The book was published through Cirque Press and is currently their top selling novel.
Slonaker, who has worked with BenitoLink as an editorial advisor, took Twain’s advice to heart when he not only made his protagonist a retired reporter, but placed him in Montana. Slonaker lived there before relocating to California to work for the Mercury as an editor then reporter. After his 20-year stint at the newspaper, he worked as a writer at Stanford University from 2013 to 2020.

While at Stanford he said he commuted from Gilroy by train. He said he had been “fiddling with the book, off and on for years,” and took advantage of the daily, round trip train ride to write the bulk of the novel.
“The basis of the idea for the story came from reading reviews about protagonists who were seeking redemption,” he said. “I thought, what if you had a character who wasn’t really interested in being redeemed. I drew on my background, so the protagonist is a former journalist out of San Jose, California, who goes to Montana.”
Slonaker said his book is a murder mystery about a young female reporter working for the same newspaper after the protagonist left and stumbles on some information suggesting he may have been involved in a murder. She tracks him down and it turns into a “cat-and-mouse game between the two of them.”
He said his time as a reporter gave him the discipline to do serious research and write the novel. He developed a subplot about the life of Nez Perce Chief Joseph in his years-long struggle with the U.S. Army to retain his land that ended at the Battle of the Big Hole in August 1877.
“What I wanted to get into was the abuses the Native Americans suffered at the hands of the military and the U.S. government,” he said. “The protagonist wants to make sure this story is told by the reporter who showed up at his door.”
Slonaker finished the book a year and a half ago, he said. It was published by Cirque Press, a regional publication that focuses on writers from or stories about the Northwest. Cirque Press edited and designed the book and made it available to Amazon, Barnes & Noble and independent booksellers.
“It was a delight working with Larry,” said Sandra Kleven, publisher/editor at Cirque Press. Slonaker captures real-life, small-town characters. “The story takes the reader to remote Montana, to diners where waitresses in support hose know everything and crafty mechanics bring genius to gas-powered engines.”

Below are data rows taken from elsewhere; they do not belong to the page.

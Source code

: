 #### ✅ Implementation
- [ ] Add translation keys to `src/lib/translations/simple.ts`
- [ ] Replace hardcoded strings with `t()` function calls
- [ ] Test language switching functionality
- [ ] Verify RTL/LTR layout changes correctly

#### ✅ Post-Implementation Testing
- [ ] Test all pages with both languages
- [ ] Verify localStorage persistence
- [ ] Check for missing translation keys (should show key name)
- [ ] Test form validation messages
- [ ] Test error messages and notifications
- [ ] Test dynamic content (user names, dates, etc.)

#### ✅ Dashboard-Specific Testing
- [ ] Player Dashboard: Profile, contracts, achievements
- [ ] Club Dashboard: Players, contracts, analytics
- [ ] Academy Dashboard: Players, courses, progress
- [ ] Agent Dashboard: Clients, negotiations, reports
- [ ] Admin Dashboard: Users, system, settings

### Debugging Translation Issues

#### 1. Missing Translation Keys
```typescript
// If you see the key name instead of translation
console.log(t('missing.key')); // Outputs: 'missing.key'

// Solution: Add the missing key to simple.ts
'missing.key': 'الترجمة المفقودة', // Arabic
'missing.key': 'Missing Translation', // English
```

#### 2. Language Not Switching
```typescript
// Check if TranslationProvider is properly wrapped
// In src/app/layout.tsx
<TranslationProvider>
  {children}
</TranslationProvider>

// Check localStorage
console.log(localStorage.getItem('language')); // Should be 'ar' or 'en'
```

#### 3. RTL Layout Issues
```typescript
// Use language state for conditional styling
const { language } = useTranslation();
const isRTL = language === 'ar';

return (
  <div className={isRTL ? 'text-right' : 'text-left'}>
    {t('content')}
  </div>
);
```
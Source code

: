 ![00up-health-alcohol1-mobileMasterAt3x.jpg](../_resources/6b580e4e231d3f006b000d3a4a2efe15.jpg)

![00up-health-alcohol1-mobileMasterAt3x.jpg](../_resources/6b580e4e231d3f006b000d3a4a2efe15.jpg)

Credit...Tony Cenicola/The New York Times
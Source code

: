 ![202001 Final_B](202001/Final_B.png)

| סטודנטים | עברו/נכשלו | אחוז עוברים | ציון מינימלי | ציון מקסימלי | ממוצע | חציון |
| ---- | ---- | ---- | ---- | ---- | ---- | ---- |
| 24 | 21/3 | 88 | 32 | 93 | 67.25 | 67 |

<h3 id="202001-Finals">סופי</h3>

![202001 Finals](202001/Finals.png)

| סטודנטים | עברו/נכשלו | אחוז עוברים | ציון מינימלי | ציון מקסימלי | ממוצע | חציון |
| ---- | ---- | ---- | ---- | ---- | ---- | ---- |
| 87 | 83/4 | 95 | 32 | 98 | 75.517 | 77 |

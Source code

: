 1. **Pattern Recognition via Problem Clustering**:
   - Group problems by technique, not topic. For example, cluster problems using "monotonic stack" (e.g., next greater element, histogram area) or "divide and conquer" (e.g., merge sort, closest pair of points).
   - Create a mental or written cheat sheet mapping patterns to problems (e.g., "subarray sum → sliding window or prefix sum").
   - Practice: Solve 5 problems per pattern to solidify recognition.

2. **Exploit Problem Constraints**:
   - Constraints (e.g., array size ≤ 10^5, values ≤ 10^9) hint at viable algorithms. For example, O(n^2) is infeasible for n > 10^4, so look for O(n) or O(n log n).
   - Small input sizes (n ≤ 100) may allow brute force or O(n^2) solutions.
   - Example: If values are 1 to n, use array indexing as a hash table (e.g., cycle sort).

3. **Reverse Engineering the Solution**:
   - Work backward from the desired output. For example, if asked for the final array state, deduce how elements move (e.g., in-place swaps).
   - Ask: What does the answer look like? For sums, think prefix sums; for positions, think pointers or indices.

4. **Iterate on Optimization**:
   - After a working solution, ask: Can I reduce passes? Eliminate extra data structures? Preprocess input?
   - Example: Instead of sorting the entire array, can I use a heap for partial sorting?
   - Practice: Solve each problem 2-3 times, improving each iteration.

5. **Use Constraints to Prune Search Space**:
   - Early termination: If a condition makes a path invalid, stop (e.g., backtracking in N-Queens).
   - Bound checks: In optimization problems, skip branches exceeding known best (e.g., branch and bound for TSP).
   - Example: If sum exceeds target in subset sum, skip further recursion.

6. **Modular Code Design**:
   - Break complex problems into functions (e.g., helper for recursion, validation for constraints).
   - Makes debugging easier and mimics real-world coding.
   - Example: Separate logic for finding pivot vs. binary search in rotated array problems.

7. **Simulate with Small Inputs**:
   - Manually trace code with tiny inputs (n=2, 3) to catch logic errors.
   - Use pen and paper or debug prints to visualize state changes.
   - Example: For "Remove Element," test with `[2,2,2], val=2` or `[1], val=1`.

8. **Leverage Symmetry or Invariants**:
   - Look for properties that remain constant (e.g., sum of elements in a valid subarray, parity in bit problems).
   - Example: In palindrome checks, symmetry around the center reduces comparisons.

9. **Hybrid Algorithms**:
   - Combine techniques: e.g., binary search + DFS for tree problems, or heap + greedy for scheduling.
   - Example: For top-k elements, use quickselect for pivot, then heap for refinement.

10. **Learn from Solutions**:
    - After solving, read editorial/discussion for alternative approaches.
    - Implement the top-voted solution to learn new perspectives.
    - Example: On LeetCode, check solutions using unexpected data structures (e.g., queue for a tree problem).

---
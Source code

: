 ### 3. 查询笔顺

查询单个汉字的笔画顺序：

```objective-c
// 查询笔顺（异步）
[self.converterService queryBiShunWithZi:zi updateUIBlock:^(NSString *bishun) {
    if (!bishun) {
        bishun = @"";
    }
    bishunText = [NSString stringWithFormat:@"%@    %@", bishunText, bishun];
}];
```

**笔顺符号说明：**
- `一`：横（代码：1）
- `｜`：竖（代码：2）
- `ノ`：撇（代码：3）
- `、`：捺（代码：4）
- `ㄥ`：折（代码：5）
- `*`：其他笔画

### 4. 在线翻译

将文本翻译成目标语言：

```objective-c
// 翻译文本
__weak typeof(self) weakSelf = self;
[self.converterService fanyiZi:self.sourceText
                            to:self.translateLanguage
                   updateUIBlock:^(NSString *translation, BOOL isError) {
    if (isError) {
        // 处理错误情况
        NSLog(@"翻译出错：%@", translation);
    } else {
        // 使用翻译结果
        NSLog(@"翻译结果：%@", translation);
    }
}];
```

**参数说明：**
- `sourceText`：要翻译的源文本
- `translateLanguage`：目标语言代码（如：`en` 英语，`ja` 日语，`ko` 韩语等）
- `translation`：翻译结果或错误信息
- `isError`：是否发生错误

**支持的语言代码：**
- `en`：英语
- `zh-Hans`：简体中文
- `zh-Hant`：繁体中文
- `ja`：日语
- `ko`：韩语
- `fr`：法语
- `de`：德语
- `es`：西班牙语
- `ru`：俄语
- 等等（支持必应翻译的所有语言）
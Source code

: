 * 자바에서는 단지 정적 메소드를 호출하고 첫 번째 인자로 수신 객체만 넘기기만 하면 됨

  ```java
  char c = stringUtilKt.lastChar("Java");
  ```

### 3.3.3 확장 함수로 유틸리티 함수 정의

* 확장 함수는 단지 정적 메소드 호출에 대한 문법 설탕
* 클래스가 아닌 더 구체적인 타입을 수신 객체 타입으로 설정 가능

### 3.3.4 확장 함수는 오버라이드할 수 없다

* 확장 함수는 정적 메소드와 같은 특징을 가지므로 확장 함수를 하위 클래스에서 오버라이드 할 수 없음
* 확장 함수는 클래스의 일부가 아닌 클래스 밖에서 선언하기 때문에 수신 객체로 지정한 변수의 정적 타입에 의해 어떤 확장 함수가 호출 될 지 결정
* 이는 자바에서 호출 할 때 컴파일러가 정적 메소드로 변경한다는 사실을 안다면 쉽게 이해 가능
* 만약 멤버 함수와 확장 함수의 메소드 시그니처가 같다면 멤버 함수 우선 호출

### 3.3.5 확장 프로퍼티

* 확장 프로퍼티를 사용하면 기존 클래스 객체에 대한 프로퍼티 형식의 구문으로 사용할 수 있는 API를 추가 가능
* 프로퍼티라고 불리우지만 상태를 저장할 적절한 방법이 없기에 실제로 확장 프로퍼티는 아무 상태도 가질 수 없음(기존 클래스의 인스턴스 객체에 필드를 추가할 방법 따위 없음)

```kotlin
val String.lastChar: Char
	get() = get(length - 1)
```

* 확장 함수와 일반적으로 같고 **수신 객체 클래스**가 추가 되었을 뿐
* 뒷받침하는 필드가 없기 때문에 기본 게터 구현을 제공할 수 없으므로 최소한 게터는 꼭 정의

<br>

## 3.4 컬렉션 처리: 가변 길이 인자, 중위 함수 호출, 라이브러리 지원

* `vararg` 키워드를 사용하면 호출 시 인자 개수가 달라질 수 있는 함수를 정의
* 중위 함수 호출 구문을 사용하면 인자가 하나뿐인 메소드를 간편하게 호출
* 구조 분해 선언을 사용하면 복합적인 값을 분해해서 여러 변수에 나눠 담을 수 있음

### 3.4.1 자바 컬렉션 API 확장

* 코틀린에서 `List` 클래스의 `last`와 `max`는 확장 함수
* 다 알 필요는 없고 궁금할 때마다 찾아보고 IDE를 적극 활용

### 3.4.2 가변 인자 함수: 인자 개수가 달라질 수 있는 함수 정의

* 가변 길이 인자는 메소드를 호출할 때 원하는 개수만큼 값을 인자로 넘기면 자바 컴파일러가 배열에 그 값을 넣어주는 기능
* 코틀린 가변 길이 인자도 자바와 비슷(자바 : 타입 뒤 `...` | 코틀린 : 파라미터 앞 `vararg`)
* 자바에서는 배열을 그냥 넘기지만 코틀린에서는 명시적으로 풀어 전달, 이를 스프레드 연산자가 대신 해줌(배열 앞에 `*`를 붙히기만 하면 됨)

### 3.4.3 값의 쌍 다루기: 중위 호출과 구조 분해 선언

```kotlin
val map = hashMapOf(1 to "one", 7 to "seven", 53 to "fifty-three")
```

She said sales of the book have surpassed all other books this year from the press.
“Cirque Press is a literary publisher where authors most often peddle their book at in-person readings,” she said. “Slonaker’s bookstore readings are still ahead, but sales via Amazon have been brisk.”
Slonaker told BenitoLink he will be attending a few book signings and readings in the coming months. The first reading will be at an independent bookstore in Montana.
“I feel comfortable doing that because I know a lot of people there. It’s a small, informal kind of thing,” he said, adding he is just in the beginning stage of promoting it and he is already thinking about his next book, a political satire.